WHAT TO DO ▸ Look in the material below for the line with "наночастицы, полученные в" and the line with "Особо надо отметить, что", then set down exactly those two lines and all lines between, nothing more.

>>>>

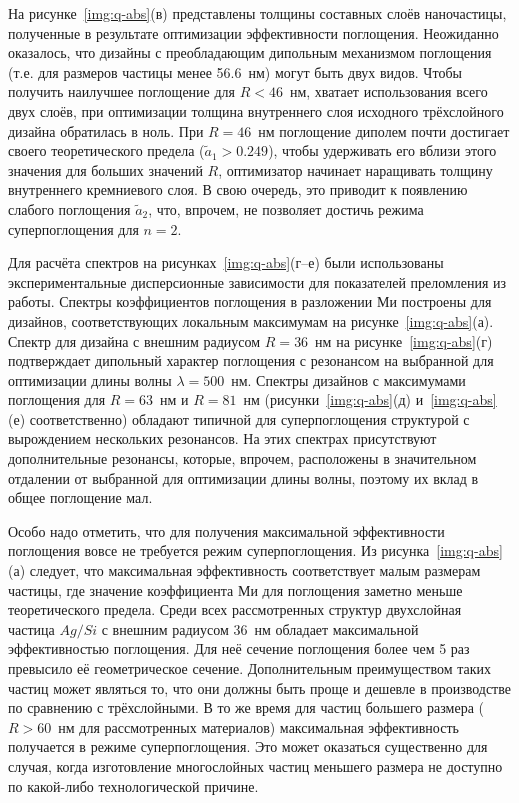 На рисунке~\ref{img:q-abs}(в) представлены толщины составных слоёв
наночастицы, полученные в результате оптимизации эффективности
поглощения.  Неожиданно оказалось, что дизайны с преобладающим
дипольным механизмом поглощения (т.е. для размеров частицы менее
56.6~нм) могут быть двух видов.  Чтобы получить наилучшее поглощение
для $R<46$~нм, хватает использования всего двух слоёв, при оптимизации
толщина внутреннего слоя исходного трёхслойного дизайна обратилась в
ноль.  При $R=46$~нм поглощение диполем почти достигает своего
теоретического предела ($\tilde{a}_1>0.249$), чтобы удерживать его
вблизи этого значения для больших значений $R$, оптимизатор начинает
наращивать толщину внутреннего кремниевого слоя.  В свою очередь, это
приводит к появлению слабого поглощения  $\tilde{a}_2$,
что, впрочем, не позволяет достичь режима суперпоглощения для $n=2$.

Для расчёта спектров на рисунках~\ref{img:q-abs}(г--е) были
использованы экспериментальные дисперсионные зависимости для
показателей преломления из работы\cite{palik-1997}. Спектры
коэффициентов поглощения в разложении Ми построены для дизайнов,
соответствующих локальным максимумам на
рисунке~\ref{img:q-abs}(а). Спектр для дизайна с внешним радиусом
$R=36$~нм на рисунке~\ref{img:q-abs}(г) подтверждает дипольный
характер поглощения с резонансом на выбранной для оптимизации длины
волны $\lambda=500$~нм.  Спектры дизайнов с максимумами поглощения для
$R=63$~нм и $R=81$~нм (рисунки~\ref{img:q-abs}(д) и~\ref{img:q-abs}(е)
соответственно) обладают типичной для суперпоглощения структурой с
вырождением нескольких резонансов. На этих спектрах присутствуют
дополнительные резонансы, которые, впрочем, расположены в значительном
отдалении от выбранной для оптимизации длины волны, поэтому их вклад в
общее поглощение мал.

Особо надо отметить, что для получения максимальной эффективности
поглощения вовсе не требуется режим суперпоглощения.  Из
рисунка~\ref{img:q-abs}(а) следует, что максимальная эффективность
соответствует малым размерам частицы, где значение коэффициента Ми для
поглощения заметно меньше теоретического предела.  Среди всех
рассмотренных структур двухслойная частица $Ag/Si$ с внешним радиусом
36~нм обладает максимальной эффективностью поглощения.  Для неё
сечение поглощения более чем 5 раз превысило её геометрическое
сечение. Дополнительным преимуществом таких частиц может являться то,
что они должны быть проще и дешевле в производстве по сравнению с
трёхслойными.  В то же время для частиц большего размера ($R>60$~нм
для рассмотренных материалов) максимальная эффективность получается в
режиме суперпоглощения.  Это может оказаться существенно для случая,
когда изготовление многослойных частиц меньшего размера не доступно по
какой-либо технологической причине.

<<<<

WRITTEN SOLUTION ▸
наночастицы, полученные в результате оптимизации эффективности
поглощения.  Неожиданно оказалось, что дизайны с преобладающим
дипольным механизмом поглощения (т.е. для размеров частицы менее
56.6~нм) могут быть двух видов.  Чтобы получить наилучшее поглощение
для $R<46$~нм, хватает использования всего двух слоёв, при оптимизации
толщина внутреннего слоя исходного трёхслойного дизайна обратилась в
ноль.  При $R=46$~нм поглощение диполем почти достигает своего
теоретического предела ($\tilde{a}_1>0.249$), чтобы удерживать его
вблизи этого значения для больших значений $R$, оптимизатор начинает
наращивать толщину внутреннего кремниевого слоя.  В свою очередь, это
приводит к появлению слабого поглощения  $\tilde{a}_2$,
что, впрочем, не позволяет достичь режима суперпоглощения для $n=2$.

Для расчёта спектров на рисунках~\ref{img:q-abs}(г--е) были
использованы экспериментальные дисперсионные зависимости для
показателей преломления из работы\cite{palik-1997}. Спектры
коэффициентов поглощения в разложении Ми построены для дизайнов,
соответствующих локальным максимумам на
рисунке~\ref{img:q-abs}(а). Спектр для дизайна с внешним радиусом
$R=36$~нм на рисунке~\ref{img:q-abs}(г) подтверждает дипольный
характер поглощения с резонансом на выбранной для оптимизации длины
волны $\lambda=500$~нм.  Спектры дизайнов с максимумами поглощения для
$R=63$~нм и $R=81$~нм (рисунки~\ref{img:q-abs}(д) и~\ref{img:q-abs}(е)
соответственно) обладают типичной для суперпоглощения структурой с
вырождением нескольких резонансов. На этих спектрах присутствуют
дополнительные резонансы, которые, впрочем, расположены в значительном
отдалении от выбранной для оптимизации длины волны, поэтому их вклад в
общее поглощение мал.

Особо надо отметить, что для получения максимальной эффективности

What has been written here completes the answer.